■ **Task directions**
The answer must be every entry below, word for word, with the pictures left out.

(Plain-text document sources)

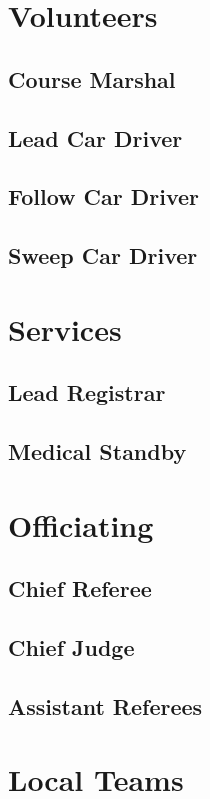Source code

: \section{Volunteers}

\subsection{Course Marshal}
\label{role:course_marshal}

\subsection{Lead Car Driver}
\label{role:lead_driver}

\subsection{Follow Car Driver}
\label{role:follow_driver}

\subsection{Sweep Car Driver}
\label{role:sweep_driver}

\section{Services}

\subsection{Lead Registrar}
\label{role:registrar}

\subsection{Medical Standby}
\label{role:medical}

\section{Officiating}

\subsection{Chief Referee}
\label{role:chief_ref}

\subsection{Chief Judge}
\label{role:chief_judge}

\subsection{Assistant Referees}
\label{role:assistant_refs}

\section{Local Teams}
\label{role:local_teams}
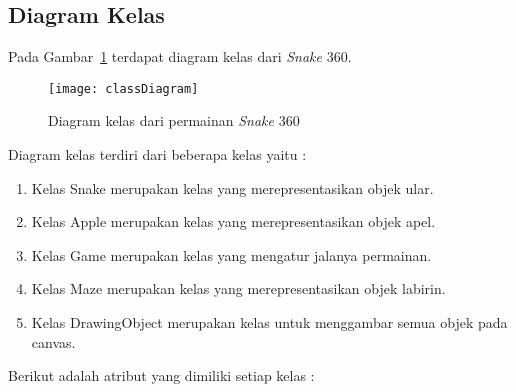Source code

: \subsection{Diagram Kelas}
Pada Gambar~\ref{fig:classDiagram} terdapat diagram kelas dari \textit{Snake} 360.

\begin{figure}[H]
	\centering  
	\texttt{[image: classDiagram]}  
	\caption[Diagram class dari permainan \textit{Snake} 360]{Diagram kelas dari permainan \textit{Snake} 360}
	\label{fig:classDiagram} 
\end{figure}

Diagram kelas terdiri dari beberapa kelas yaitu :

\begin{enumerate}
	\item Kelas Snake merupakan  kelas yang merepresentasikan objek ular.
	\item Kelas Apple merupakan kelas yang merepresentasikan objek apel.
	\item Kelas Game merupakan kelas yang mengatur jalanya permainan.
	\item Kelas Maze merupakan kelas yang merepresentasikan objek labirin.
	\item Kelas DrawingObject merupakan kelas untuk menggambar semua objek pada canvas.
\end{enumerate}

Berikut adalah atribut yang dimiliki setiap kelas :

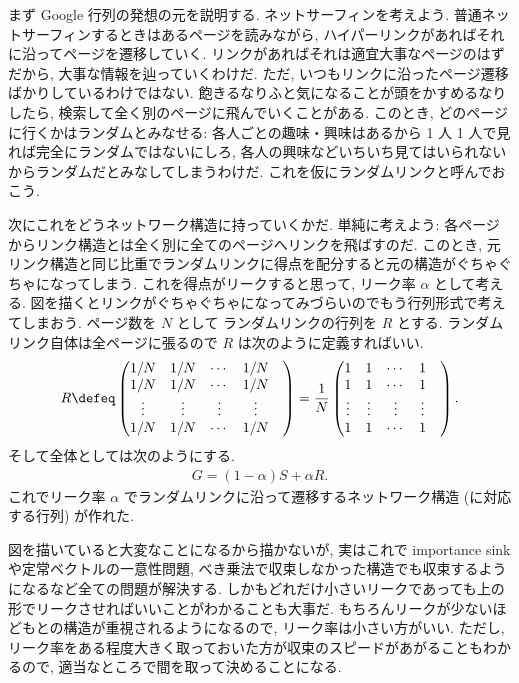 \documentclass[openany, a4paper, oneside]{jsbook}
\begin{document}
まず Google 行列の発想の元を説明する.
ネットサーフィンを考えよう.
普通ネットサーフィンするときはあるページを読みながら,
ハイパーリンクがあればそれに沿ってページを遷移していく.
リンクがあればそれは適宜大事なページのはずだから, 大事な情報を辿っていくわけだ.
ただ, いつもリンクに沿ったページ遷移ばかりしているわけではない.
飽きるなりふと気になることが頭をかすめるなりしたら, 検索して全く別のページに飛んでいくことがある.
このとき, どのページに行くかはランダムとみなせる:
各人ごとの趣味・興味はあるから 1 人 1 人で見れば完全にランダムではないにしろ,
各人の興味などいちいち見てはいられないからランダムだとみなしてしまうわけだ.
これを仮にランダムリンクと呼んでおこう.

次にこれをどうネットワーク構造に持っていくかだ.
単純に考えよう: 各ページからリンク構造とは全く別に全てのページへリンクを飛ばすのだ.
このとき, 元リンク構造と同じ比重でランダムリンクに得点を配分すると元の構造がぐちゃぐちゃになってしまう.
これを得点がリークすると思って, リーク率 $\alpha$ として考える.
図を描くとリンクがぐちゃぐちゃになってみづらいのでもう行列形式で考えてしまおう.
ページ数を $N$ として ランダムリンクの行列を $R$ とする.
ランダムリンク自体は全ページに張るので $R$ は次のように定義すればいい.
\begin{align}
 R
 \defeq
 \begin{pmatrix}
  1/N & 1/N & \cdots & 1/N \\
  1/N & 1/N & \cdots & 1/N \\
  \vdots & \vdots & \vdots & \vdots & \\
  1/N & 1/N & \cdots & 1/N
 \end{pmatrix}
 =
 \frac{1}{N}
 \begin{pmatrix}
  1 & 1 & \cdots & 1 \\
  1 & 1 & \cdots & 1 \\
  \vdots & \vdots & \vdots & \vdots & \\
  1 & 1 & \cdots & 1
 \end{pmatrix}.
\end{align}
そして全体としては次のようにする.
\begin{align}
 G
 =
 (1 - \alpha) S + \alpha R.
\end{align}
これでリーク率 $\alpha$ でランダムリンクに沿って遷移するネットワーク構造 (に対応する行列) が作れた.

図を描いていると大変なことになるから描かないが,
実はこれで importance sink や定常ベクトルの一意性問題,
べき乗法で収束しなかった構造でも収束するようになるなど全ての問題が解決する.
しかもどれだけ小さいリークであっても上の形でリークさせればいいことがわかることも大事だ.
もちろんリークが少ないほどもとの構造が重視されるようになるので,
リーク率は小さい方がいい.
ただし, リーク率をある程度大きく取っておいた方が収束のスピードがあがることもわかるので,
適当なところで間を取って決めることになる.
\end{document}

■ **Answer box**
Source code

: \section{Volunteers}

\subsection{Course Marshal}
\label{role:course_marshal}

\subsection{Lead Car Driver}
\label{role:lead_driver}

\subsection{Follow Car Driver}
\label{role:follow_driver}

\subsection{Sweep Car Driver}
\label{role:sweep_driver}

\section{Services}

\subsection{Lead Registrar}
\label{role:registrar}

\subsection{Medical Standby}
\label{role:medical}

\section{Officiating}

\subsection{Chief Referee}
\label{role:chief_ref}

\subsection{Chief Judge}
\label{role:chief_judge}

\subsection{Assistant Referees}
\label{role:assistant_refs}

\section{Local Teams}
\label{role:local_teams}
Source code

: \subsection{Diagram Kelas}
Pada Gambar~\ref{fig:classDiagram} terdapat diagram kelas dari \textit{Snake} 360.

\begin{figure}[H]
	\centering  
	\texttt{[image: classDiagram]}  
	\caption[Diagram class dari permainan \textit{Snake} 360]{Diagram kelas dari permainan \textit{Snake} 360}
	\label{fig:classDiagram} 
\end{figure}

Diagram kelas terdiri dari beberapa kelas yaitu :

\begin{enumerate}
	\item Kelas Snake merupakan  kelas yang merepresentasikan objek ular.
	\item Kelas Apple merupakan kelas yang merepresentasikan objek apel.
	\item Kelas Game merupakan kelas yang mengatur jalanya permainan.
	\item Kelas Maze merupakan kelas yang merepresentasikan objek labirin.
	\item Kelas DrawingObject merupakan kelas untuk menggambar semua objek pada canvas.
\end{enumerate}

Berikut adalah atribut yang dimiliki setiap kelas :

 \documentclass[openany, a4paper, oneside]{jsbook}
\begin{document}
まず Google 行列の発想の元を説明する.
ネットサーフィンを考えよう.
普通ネットサーフィンするときはあるページを読みながら,
ハイパーリンクがあればそれに沿ってページを遷移していく.
リンクがあればそれは適宜大事なページのはずだから, 大事な情報を辿っていくわけだ.
ただ, いつもリンクに沿ったページ遷移ばかりしているわけではない.
飽きるなりふと気になることが頭をかすめるなりしたら, 検索して全く別のページに飛んでいくことがある.
このとき, どのページに行くかはランダムとみなせる:
各人ごとの趣味・興味はあるから 1 人 1 人で見れば完全にランダムではないにしろ,
各人の興味などいちいち見てはいられないからランダムだとみなしてしまうわけだ.
これを仮にランダムリンクと呼んでおこう.

次にこれをどうネットワーク構造に持っていくかだ.
単純に考えよう: 各ページからリンク構造とは全く別に全てのページへリンクを飛ばすのだ.
このとき, 元リンク構造と同じ比重でランダムリンクに得点を配分すると元の構造がぐちゃぐちゃになってしまう.
これを得点がリークすると思って, リーク率 $\alpha$ として考える.
図を描くとリンクがぐちゃぐちゃになってみづらいのでもう行列形式で考えてしまおう.
ページ数を $N$ として ランダムリンクの行列を $R$ とする.
ランダムリンク自体は全ページに張るので $R$ は次のように定義すればいい.
\begin{align}
 R
 \defeq
 \begin{pmatrix}
  1/N & 1/N & \cdots & 1/N \\
  1/N & 1/N & \cdots & 1/N \\
  \vdots & \vdots & \vdots & \vdots & \\
  1/N & 1/N & \cdots & 1/N
 \end{pmatrix}
 =
 \frac{1}{N}
 \begin{pmatrix}
  1 & 1 & \cdots & 1 \\
  1 & 1 & \cdots & 1 \\
  \vdots & \vdots & \vdots & \vdots & \\
  1 & 1 & \cdots & 1
 \end{pmatrix}.
\end{align}
そして全体としては次のようにする.
\begin{align}
 G
 =
 (1 - \alpha) S + \alpha R.
\end{align}
これでリーク率 $\alpha$ でランダムリンクに沿って遷移するネットワーク構造 (に対応する行列) が作れた.

図を描いていると大変なことになるから描かないが,
実はこれで importance sink や定常ベクトルの一意性問題,
べき乗法で収束しなかった構造でも収束するようになるなど全ての問題が解決する.
しかもどれだけ小さいリークであっても上の形でリークさせればいいことがわかることも大事だ.
もちろんリークが少ないほどもとの構造が重視されるようになるので,
リーク率は小さい方がいい.
ただし, リーク率をある程度大きく取っておいた方が収束のスピードがあがることもわかるので,
適当なところで間を取って決めることになる.
\end{document}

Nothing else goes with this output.